The silver lining for patients experiencing side effects related to immunotherapy and targeted therapy for cancer treatment is that these effects are an indication of effective treatment. Not everyone responds to anti-cancer therapy, but those who do may exhibit it in very visible ways.
This phenomenon was observed in patients with cancer who experienced acne-like rashes from EGFR inhibitors or vitiligo after successful treatment with immunotherapy. Now, a new study confirms this principle in triple-negative breast cancer. Until recently, no one had assessed whether patients being treated for triple-negative breast cancer experienced negative impacts during neoadjuvant therapy using immune checkpoint inhibitors if they were responding well. Researchers at the Yale Cancer Center decided to investigate.
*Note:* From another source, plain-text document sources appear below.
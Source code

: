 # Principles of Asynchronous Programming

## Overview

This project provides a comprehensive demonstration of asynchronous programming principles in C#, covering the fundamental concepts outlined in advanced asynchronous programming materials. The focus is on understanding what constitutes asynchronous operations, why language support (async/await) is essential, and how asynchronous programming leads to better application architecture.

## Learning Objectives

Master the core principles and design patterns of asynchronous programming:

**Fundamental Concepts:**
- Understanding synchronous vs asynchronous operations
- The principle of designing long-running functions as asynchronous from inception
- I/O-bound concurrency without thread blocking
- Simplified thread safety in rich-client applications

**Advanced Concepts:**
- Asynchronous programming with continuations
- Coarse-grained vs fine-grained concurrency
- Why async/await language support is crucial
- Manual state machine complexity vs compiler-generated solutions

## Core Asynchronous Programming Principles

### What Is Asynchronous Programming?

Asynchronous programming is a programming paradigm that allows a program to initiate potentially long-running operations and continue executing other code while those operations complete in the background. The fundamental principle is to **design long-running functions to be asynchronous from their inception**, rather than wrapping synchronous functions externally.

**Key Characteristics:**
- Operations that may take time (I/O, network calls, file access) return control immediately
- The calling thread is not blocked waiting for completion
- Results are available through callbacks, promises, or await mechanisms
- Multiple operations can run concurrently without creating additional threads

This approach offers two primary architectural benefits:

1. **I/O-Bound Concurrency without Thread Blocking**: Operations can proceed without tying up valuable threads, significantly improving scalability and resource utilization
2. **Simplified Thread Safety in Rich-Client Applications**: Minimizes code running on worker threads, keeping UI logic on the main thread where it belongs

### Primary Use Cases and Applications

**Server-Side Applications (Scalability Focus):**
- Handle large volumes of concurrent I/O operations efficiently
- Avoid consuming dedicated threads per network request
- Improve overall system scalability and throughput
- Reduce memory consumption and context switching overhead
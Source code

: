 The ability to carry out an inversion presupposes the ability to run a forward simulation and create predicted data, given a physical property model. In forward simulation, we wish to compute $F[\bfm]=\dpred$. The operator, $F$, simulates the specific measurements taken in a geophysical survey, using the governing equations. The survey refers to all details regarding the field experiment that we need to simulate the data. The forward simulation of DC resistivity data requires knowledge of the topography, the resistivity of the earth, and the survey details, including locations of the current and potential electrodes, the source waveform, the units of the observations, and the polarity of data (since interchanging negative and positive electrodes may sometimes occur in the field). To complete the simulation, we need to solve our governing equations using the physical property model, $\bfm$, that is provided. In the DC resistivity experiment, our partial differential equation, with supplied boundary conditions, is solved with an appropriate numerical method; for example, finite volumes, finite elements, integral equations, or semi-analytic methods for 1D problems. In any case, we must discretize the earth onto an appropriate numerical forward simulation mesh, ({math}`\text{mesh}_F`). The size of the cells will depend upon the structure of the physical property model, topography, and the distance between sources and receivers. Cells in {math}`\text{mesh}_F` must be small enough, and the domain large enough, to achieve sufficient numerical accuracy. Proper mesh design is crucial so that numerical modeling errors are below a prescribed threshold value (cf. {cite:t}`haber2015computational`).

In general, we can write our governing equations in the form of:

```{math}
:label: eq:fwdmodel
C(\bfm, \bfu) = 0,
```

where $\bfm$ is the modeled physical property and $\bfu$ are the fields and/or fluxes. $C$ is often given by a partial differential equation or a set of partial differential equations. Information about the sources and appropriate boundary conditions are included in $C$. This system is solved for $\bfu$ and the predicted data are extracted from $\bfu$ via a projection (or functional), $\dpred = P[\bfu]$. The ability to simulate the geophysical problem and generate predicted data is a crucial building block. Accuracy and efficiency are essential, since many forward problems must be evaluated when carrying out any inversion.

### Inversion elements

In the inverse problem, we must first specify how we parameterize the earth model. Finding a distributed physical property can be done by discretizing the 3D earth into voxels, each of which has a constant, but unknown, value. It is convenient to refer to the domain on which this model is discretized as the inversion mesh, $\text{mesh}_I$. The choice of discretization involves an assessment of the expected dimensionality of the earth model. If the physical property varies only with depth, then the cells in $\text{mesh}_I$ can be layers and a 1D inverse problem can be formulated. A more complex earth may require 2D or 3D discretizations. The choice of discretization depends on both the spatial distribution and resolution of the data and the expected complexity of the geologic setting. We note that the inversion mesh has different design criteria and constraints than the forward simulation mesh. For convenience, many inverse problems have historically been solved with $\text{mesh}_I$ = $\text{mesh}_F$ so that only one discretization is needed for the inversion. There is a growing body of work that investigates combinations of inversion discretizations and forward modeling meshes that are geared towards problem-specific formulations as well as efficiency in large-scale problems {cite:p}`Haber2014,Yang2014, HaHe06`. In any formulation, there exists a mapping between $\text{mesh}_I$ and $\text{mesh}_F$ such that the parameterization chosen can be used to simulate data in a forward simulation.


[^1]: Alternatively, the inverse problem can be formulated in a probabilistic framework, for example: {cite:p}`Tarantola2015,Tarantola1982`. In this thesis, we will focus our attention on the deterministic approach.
Using a small group of 67 patients, they found that patients who experienced an immune-related adverse event (irAE) did better in several measurements compared to those without any irAEs. For example, the 48-month overall survival rate was 92% for patients with triple-negative breast cancer who developed an irAE versus 78% for those patients who did not develop an irAE.
Some patients develop more than one irAE, which might otherwise be considered unlucky. However, when the number of irAEs was analyzed by the researchers, those patients experiencing more than one irAE achieved a 100% event-free survival rate. Patients who did not experience any irAEs achieved a 66% event-free survival rate in 48 months.
Similarly, although the overall survival rate over 48 months was 92% for patients who developed an irAE, it increased to 100% for patients experiencing more than one irAE. The data shows detecting irAEs can provide an early indication of patient outcomes.
The most frequent irAEs experienced by the patients were dermatologic, manifesting as eczema, folliculitis, hyperpigmentation, lichenoid dermatitis, psoriasis exacerbation, and rash. Endocrine irAEs, such as adrenal insufficiency, diabetes, hypothyroidism, thyroiditis, and subclinical hypothyroidism, were the next most common manifestations of irAEs.
A pathological complete response was achieved among 56% of patients who developed an irAE, compared to 40% in those without an irAE. In contrast, the patients who had the poorest outcomes had residual cancer and did not develop any irAEs.
Interestingly, the researchers isolated tumor-infiltrating lymphocytes from 55 patients out of 67. Those patients with an irAE more frequently exhibited high stromal tumor-infiltrating lymphocytes, which is defined as >30%. Patients who did not develop any irAEs had an average of 21% stromal tumor-infiltrating lymphocytes, with a range between 13% and 28%.
Taken together, the study again exemplifies a crucial principle entwined with the side effects of immunotherapy. Patients who will respond well to treatment are also more likely to exhibit one or more irAEs. The unfortunate lesson is for patients manifesting irAEs is that they have inadvertently provided clinicians with a biomarker indicating the best outcomes.
Reference: This summary is based on the article by Rioss-Hoyo A, Dai J, Noel T et al. “Immune-related adverse events are associated with better event-free survival in a phase I/II clinical trial of durvalumab concomitant with neoadjuvant chemotherapy in early-stage triple-negative breast cancer” published in ESMO Open in 2025.